*** Records for this task Section Begins ***
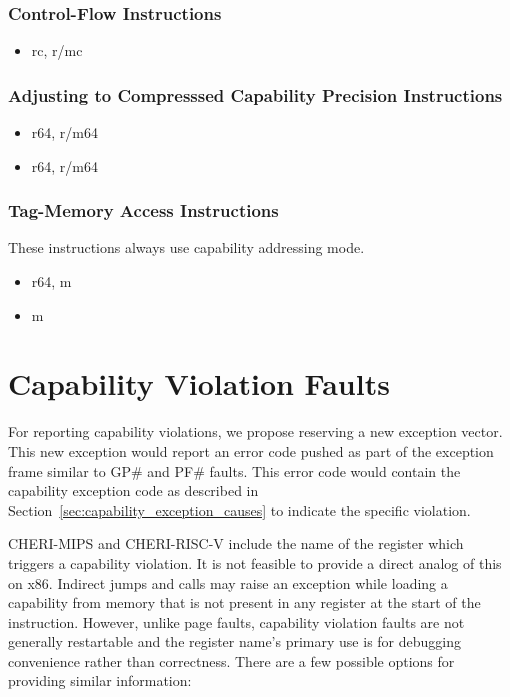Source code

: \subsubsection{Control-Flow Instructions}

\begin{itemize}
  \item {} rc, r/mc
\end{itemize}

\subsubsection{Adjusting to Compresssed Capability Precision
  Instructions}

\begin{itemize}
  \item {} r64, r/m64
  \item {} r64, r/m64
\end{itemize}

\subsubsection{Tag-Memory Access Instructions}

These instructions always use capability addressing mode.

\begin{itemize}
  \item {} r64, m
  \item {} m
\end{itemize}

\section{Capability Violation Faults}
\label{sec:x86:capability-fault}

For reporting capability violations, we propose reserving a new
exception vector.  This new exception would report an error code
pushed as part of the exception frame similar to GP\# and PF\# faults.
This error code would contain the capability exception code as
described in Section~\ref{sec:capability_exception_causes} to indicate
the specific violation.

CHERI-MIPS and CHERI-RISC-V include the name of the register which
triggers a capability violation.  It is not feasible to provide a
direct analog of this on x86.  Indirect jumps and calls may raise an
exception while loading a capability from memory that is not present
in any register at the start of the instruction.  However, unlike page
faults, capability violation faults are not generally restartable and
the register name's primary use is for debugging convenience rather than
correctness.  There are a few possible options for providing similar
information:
*** Records for this task Section Ends ***
*** Records for this task Section Begins ***
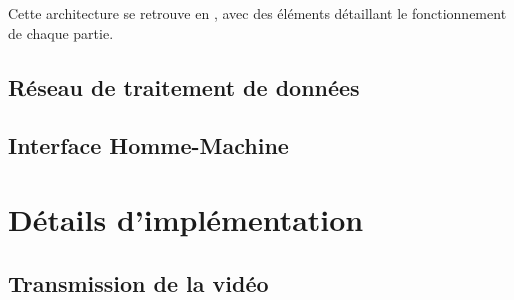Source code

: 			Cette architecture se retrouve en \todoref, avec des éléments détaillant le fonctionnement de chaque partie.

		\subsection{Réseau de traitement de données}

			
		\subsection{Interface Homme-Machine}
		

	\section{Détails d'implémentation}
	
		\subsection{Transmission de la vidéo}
*** Records for this task Section Ends ***
*** Records for this task Section Begins ***
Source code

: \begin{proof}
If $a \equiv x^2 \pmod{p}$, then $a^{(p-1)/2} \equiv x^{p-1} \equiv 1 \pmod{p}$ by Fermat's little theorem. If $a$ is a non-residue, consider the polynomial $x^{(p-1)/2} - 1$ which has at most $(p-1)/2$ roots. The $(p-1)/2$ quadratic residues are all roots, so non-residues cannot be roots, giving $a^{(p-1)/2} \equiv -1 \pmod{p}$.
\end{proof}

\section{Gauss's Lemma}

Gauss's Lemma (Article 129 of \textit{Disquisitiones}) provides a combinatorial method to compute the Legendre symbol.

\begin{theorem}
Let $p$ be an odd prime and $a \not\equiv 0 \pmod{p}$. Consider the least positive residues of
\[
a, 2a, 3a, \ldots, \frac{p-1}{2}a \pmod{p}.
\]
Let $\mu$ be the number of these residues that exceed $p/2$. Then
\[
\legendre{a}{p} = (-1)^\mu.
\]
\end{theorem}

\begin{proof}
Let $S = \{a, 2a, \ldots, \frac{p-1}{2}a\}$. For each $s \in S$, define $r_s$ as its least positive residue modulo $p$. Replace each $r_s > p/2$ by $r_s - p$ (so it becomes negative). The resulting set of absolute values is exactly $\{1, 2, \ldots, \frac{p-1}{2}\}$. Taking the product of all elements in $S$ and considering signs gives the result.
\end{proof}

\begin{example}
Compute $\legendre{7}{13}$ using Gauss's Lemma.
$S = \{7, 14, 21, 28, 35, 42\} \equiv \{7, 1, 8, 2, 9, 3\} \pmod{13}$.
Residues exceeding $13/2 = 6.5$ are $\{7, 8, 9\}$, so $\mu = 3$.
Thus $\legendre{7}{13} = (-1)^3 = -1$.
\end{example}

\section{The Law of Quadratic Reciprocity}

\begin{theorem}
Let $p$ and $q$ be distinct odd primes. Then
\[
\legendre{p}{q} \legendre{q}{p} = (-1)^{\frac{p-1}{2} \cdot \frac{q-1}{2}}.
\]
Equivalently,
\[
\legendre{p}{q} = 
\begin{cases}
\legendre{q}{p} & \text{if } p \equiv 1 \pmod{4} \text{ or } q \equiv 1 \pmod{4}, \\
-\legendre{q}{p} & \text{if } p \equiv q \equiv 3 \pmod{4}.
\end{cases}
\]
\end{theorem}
*** Records for this task Section Ends ***
→ **What you will do**
From the records above, pull every line that carries the word "which".

→ **Result of the exercise**
CHERI-MIPS and CHERI-RISC-V include the name of the register which
If $a \equiv x^2 \pmod{p}$, then $a^{(p-1)/2} \equiv x^{p-1} \equiv 1 \pmod{p}$ by Fermat's little theorem. If $a$ is a non-residue, consider the polynomial $x^{(p-1)/2} - 1$ which has at most $(p-1)/2$ roots. The $(p-1)/2$ quadratic residues are all roots, so non-residues cannot be roots, giving $a^{(p-1)/2} \equiv -1 \pmod{p}$.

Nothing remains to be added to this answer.